Pinterest is a social media app and website that operates with a more visual photographic platform. The concept is that people share things they like and gains inspiration for decorations, food, and much more.
The above stats on Pinterest are about 1/10th of that of Facebook. Facebook has about $55 Billion in revenue and 2.3 Billion monthly users. When you look at the financial statements for Pinterest it shows that they have $755 Million in revenue and “over 250 million” monthly users.
Pinterest S1 the Market
Pinterest has been successfully competing with Facebook for eyeballs since its inception in 2009. Unlike most of Facebook’s competitors, Pinterest has been able to survive the social media wars. While the company has been successful there is still significant market opportunity available.

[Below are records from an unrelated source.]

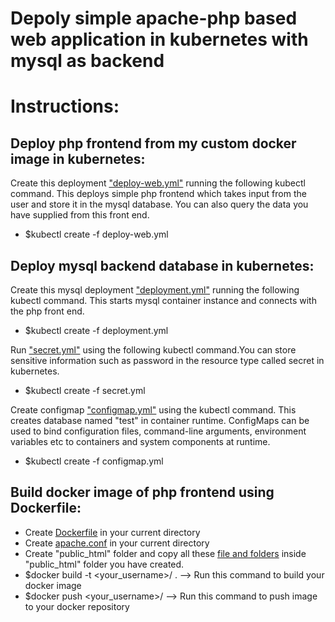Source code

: # Depoly simple apache-php based web application in kubernetes with mysql as backend
# Instructions:

## Deploy php frontend from my custom docker image in kubernetes:

Create this deployment ["deploy-web.yml"](https://github.com/pralove/lamp/blob/c95622712fe431032cbf3da281710aeac3c083f1/deploy-web.yml) running the following kubectl command. This deploys simple php frontend which takes input from the user and store it in the mysql database. You can also query the data you have supplied from this front end. 

* $kubectl create -f deploy-web.yml

## Deploy mysql backend database in kubernetes:

Create this mysql deployment ["deployment.yml"](https://github.com/pralove/lamp/blob/c95622712fe431032cbf3da281710aeac3c083f1/mysql/deployment.yml) running the following kubectl command. This starts mysql container instance and connects with the php front end. 

* $kubectl create -f deployment.yml

Run ["secret.yml"](https://github.com/pralove/lamp/blob/c95622712fe431032cbf3da281710aeac3c083f1/mysql/secret.yml) using the following kubectl command.You can store sensitive information such as password in the resource type called secret in kubernetes. 

* $kubectl create -f secret.yml

Create configmap ["configmap.yml"](https://github.com/pralove/lamp/blob/c95622712fe431032cbf3da281710aeac3c083f1/mysql/configmap.yml) using the kubectl command. This creates database named "test" in container runtime. ConfigMaps can be used to bind configuration files, command-line arguments, environment variables etc to containers and system components at runtime. 

* $kubectl create -f configmap.yml

## Build docker image of php frontend using Dockerfile:

* Create [Dockerfile](https://github.com/pralove/lamp/blob/b835215d316b085089441eaef988dee55054e52d/Dockerfile) in your current directory
* Create [apache.conf](https://github.com/pralove/lamp/blob/b835215d316b085089441eaef988dee55054e52d/apache.conf) in your current directory
* Create "public_html" folder and copy all these [file and folders](https://github.com/pralove/lamp/tree/main/public_html) inside "public_html" folder you have created.
* $docker build -t <your_username>/<your-repo> . --> Run this command to build your docker image
* $docker push <your_username>/<your-repo> --> Run this command to push image to your docker repository



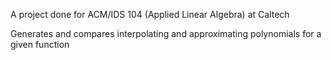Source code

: A project done for ACM/IDS 104 (Applied Linear Algebra) at Caltech

Generates and compares interpolating and approximating polynomials for a given function
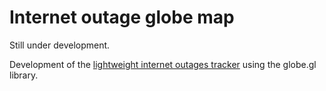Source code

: # Internet outage globe map

Still under development.

Development of the [lightweight internet outages tracker](https://internetoutages.netlify.app/) using the globe.gl library.
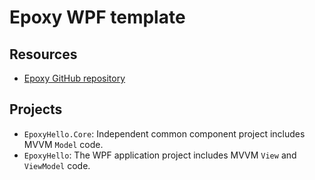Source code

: # Epoxy WPF template

## Resources

* [Epoxy GitHub repository](https://github.com/kekyo/Epoxy)

## Projects

* `EpoxyHello.Core`: Independent common component project includes MVVM `Model` code.
* `EpoxyHello`: The WPF application project includes MVVM `View` and `ViewModel` code.

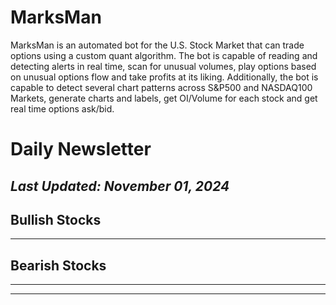 # MarksMan 

MarksMan is an automated bot for the U.S. Stock Market that can trade options using a custom quant algorithm. The bot is capable of reading and detecting alerts in real time, scan for unusual volumes, play options based on unusual options flow and take profits at its liking. Additionally, the bot is capable to detect several chart patterns across S&P500 and NASDAQ100 Markets, generate charts and labels, get OI/Volume for each stock and get real time options ask/bid.

# Daily Newsletter
*Last Updated: November 01, 2024*
---
## Bullish Stocks
---

## Bearish Stocks 
---

---
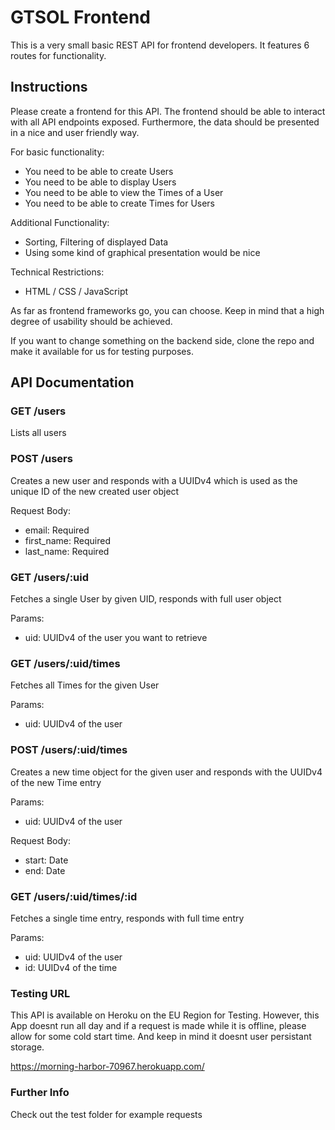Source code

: # GTSOL Frontend

This is a very small basic REST API for frontend developers. It features 6 routes for functionality.


## Instructions

Please create a frontend for this API. The frontend should be able to interact with all API endpoints exposed. Furthermore, the data should be presented in a nice and user friendly way.

For basic functionality:

* You need to be able to create Users
* You need to be able to display Users
* You need to be able to view the Times of a User
* You need to be able to create Times for Users

Additional Functionality:

* Sorting, Filtering of displayed Data
* Using some kind of graphical presentation would be nice

Technical Restrictions:

* HTML / CSS / JavaScript

As far as frontend frameworks go, you can choose. Keep in mind that a high degree of usability should be achieved.

If you want to change something on the backend side, clone the repo and make it available for us for testing purposes.

## API Documentation

### GET /users

Lists all users

### POST /users

Creates a new user and responds with a UUIDv4 which is used as the unique ID of the new created user object

Request Body:

* email: Required
* first_name: Required
* last_name: Required


###  GET /users/:uid

Fetches a single User by given UID, responds with full user object

Params:

* uid: UUIDv4 of the user you want to retrieve

### GET /users/:uid/times

Fetches all Times for the given User

Params:

* uid: UUIDv4 of the user

### POST /users/:uid/times

Creates a new time object for the given user and responds with the UUIDv4 of the new Time entry

Params:

* uid: UUIDv4 of the user

Request Body:

* start: Date
* end: Date

### GET /users/:uid/times/:id

Fetches a single time entry, responds with full time entry

Params:

* uid: UUIDv4 of the user
* id: UUIDv4 of the time

### Testing URL

This API is available on Heroku on the EU Region for Testing. However, this App doesnt run all day and if a request is made while it is offline, please allow for some cold start time. And keep in mind it doesnt user persistant storage.

https://morning-harbor-70967.herokuapp.com/

### Further Info

Check out the test folder for example requests
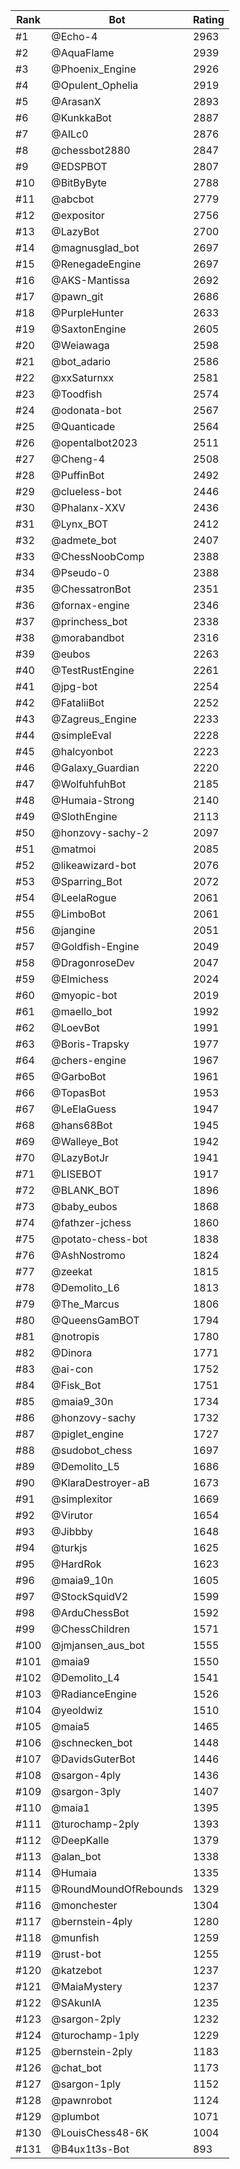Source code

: Rank|Bot|Rating
---|---|---
#1|@Echo-4|2963
#2|@AquaFlame|2939
#3|@Phoenix_Engine|2926
#4|@Opulent_Ophelia|2919
#5|@ArasanX|2893
#6|@KunkkaBot|2887
#7|@AILc0|2876
#8|@chessbot2880|2847
#9|@EDSPBOT|2807
#10|@BitByByte|2788
#11|@abcbot|2779
#12|@expositor|2756
#13|@LazyBot|2700
#14|@magnusglad_bot|2697
#15|@RenegadeEngine|2697
#16|@AKS-Mantissa|2692
#17|@pawn_git|2686
#18|@PurpleHunter|2633
#19|@SaxtonEngine|2605
#20|@Weiawaga|2598
#21|@bot_adario|2586
#22|@xxSaturnxx|2581
#23|@Toodfish|2574
#24|@odonata-bot|2567
#25|@Quanticade|2564
#26|@opentalbot2023|2511
#27|@Cheng-4|2508
#28|@PuffinBot|2492
#29|@clueless-bot|2446
#30|@Phalanx-XXV|2436
#31|@Lynx_BOT|2412
#32|@admete_bot|2407
#33|@ChessNoobComp|2388
#34|@Pseudo-0|2388
#35|@ChessatronBot|2351
#36|@fornax-engine|2346
#37|@princhess_bot|2338
#38|@morabandbot|2316
#39|@eubos|2263
#40|@TestRustEngine|2261
#41|@jpg-bot|2254
#42|@FataliiBot|2252
#43|@Zagreus_Engine|2233
#44|@simpleEval|2228
#45|@halcyonbot|2223
#46|@Galaxy_Guardian|2220
#47|@WolfuhfuhBot|2185
#48|@Humaia-Strong|2140
#49|@SlothEngine|2113
#50|@honzovy-sachy-2|2097
#51|@matmoi|2085
#52|@likeawizard-bot|2076
#53|@Sparring_Bot|2072
#54|@LeelaRogue|2061
#55|@LimboBot|2061
#56|@jangine|2051
#57|@Goldfish-Engine|2049
#58|@DragonroseDev|2047
#59|@Elmichess|2024
#60|@myopic-bot|2019
#61|@maello_bot|1992
#62|@LoevBot|1991
#63|@Boris-Trapsky|1977
#64|@chers-engine|1967
#65|@GarboBot|1961
#66|@TopasBot|1953
#67|@LeElaGuess|1947
#68|@hans68Bot|1945
#69|@Walleye_Bot|1942
#70|@LazyBotJr|1941
#71|@LISEBOT|1917
#72|@BLANK_BOT|1896
#73|@baby_eubos|1868
#74|@fathzer-jchess|1860
#75|@potato-chess-bot|1838
#76|@AshNostromo|1824
#77|@zeekat|1815
#78|@Demolito_L6|1813
#79|@The_Marcus|1806
#80|@QueensGamBOT|1794
#81|@notropis|1780
#82|@Dinora|1771
#83|@ai-con|1752
#84|@Fisk_Bot|1751
#85|@maia9_30n|1734
#86|@honzovy-sachy|1732
#87|@piglet_engine|1727
#88|@sudobot_chess|1697
#89|@Demolito_L5|1686
#90|@KlaraDestroyer-aB|1673
#91|@simplexitor|1669
#92|@Virutor|1654
#93|@Jibbby|1648
#94|@turkjs|1625
#95|@HardRok|1623
#96|@maia9_10n|1605
#97|@StockSquidV2|1599
#98|@ArduChessBot|1592
#99|@ChessChildren|1571
#100|@jmjansen_aus_bot|1555
#101|@maia9|1550
#102|@Demolito_L4|1541
#103|@RadianceEngine|1526
#104|@yeoldwiz|1510
#105|@maia5|1465
#106|@schnecken_bot|1448
#107|@DavidsGuterBot|1446
#108|@sargon-4ply|1436
#109|@sargon-3ply|1407
#110|@maia1|1395
#111|@turochamp-2ply|1393
#112|@DeepKalle|1379
#113|@alan_bot|1338
#114|@Humaia|1335
#115|@RoundMoundOfRebounds|1329
#116|@monchester|1304
#117|@bernstein-4ply|1280
#118|@munfish|1259
#119|@rust-bot|1255
#120|@katzebot|1237
#121|@MaiaMystery|1237
#122|@SAkunIA|1235
#123|@sargon-2ply|1232
#124|@turochamp-1ply|1229
#125|@bernstein-2ply|1183
#126|@chat_bot|1173
#127|@sargon-1ply|1152
#128|@pawnrobot|1124
#129|@plumbot|1071
#130|@LouisChess48-6K|1004
#131|@B4ux1t3s-Bot|893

Pinterest has a large yet meager audience of 250 million monthly users compared to the potential 2 Billion plus possible users that Facebook keeps. While the total market opportunity for users is strong, the opportunity for ad dollars is even stronger. Currently Pinterest only generates about $3 per monthly user vs Facebook’s $24.
On the Pinterest S1 P&L statement you can see that Pinterest is not in financial distress. This is good for investors because it limits the likely hood that there will be an additional share offering in the future. They only lost $62 million in 2018. While it is a lot of money it is in far better financial condition than Lyft or Uber.
If you look at the expense lines you can clearly see that if Pinterest wanted to be profitable they could be. They are investing in growth. They have a gross margin of 68%. This is a very healthy margin for a business as competitive as social media. Also, they are good at managing research and development and selling, general and administrative expenses. If Pinterest wanted to be profitable, all they would have to do is cut back on either or both of these lines.
There is little reason for Pinterest to cut expenses. Pinterest, a cash flow positive company is investing in growth that will ultimately lead to a more valuable asset in the long term. They generated $51 Million in cash in 2018. This is a surprising number considering that most social media companies do not have positive cash flow when they come public. The reduced risk of having future dilution and debt problems should lead to a higher valuation.
Pinterest vs Facebook Valuation
My method of valuation is to compare the cash flow of Facebook and what is said in the Pinterest S1. Facebook has a current market cap of $501 Billion and generated $1.9 Billion in cash. This gives Facebook a current cash flow multiple of 263. Pinterest’s last private transaction was $12 Billion and company generated $51 Million last year and when we apply that to Pinterest we get a current market price of about $13.4 Billion.
I do not believe that the $13.4 Billion will be the IPO price. Pinterest has solid cash flow and P&L statements and a greater growth rate ahead. Pinterest has a larger gross margin than Facebook , the gross margin of Pinterest is 68% vs Facebook’s 44%. The larger gross margin could lead to a more profitable company in the future.
I believe that Pinterest has less political risk than Facebook. Pinterest is far less conversational and already manages controversial topics with its search feature.
I believe that Pinterest will IPO between $20 and $25 Billion and open in the neighborhood of $26 to $30 Billion. I do not know the share price that it will be since the Pinterest S1 does not list the fully diluted share count.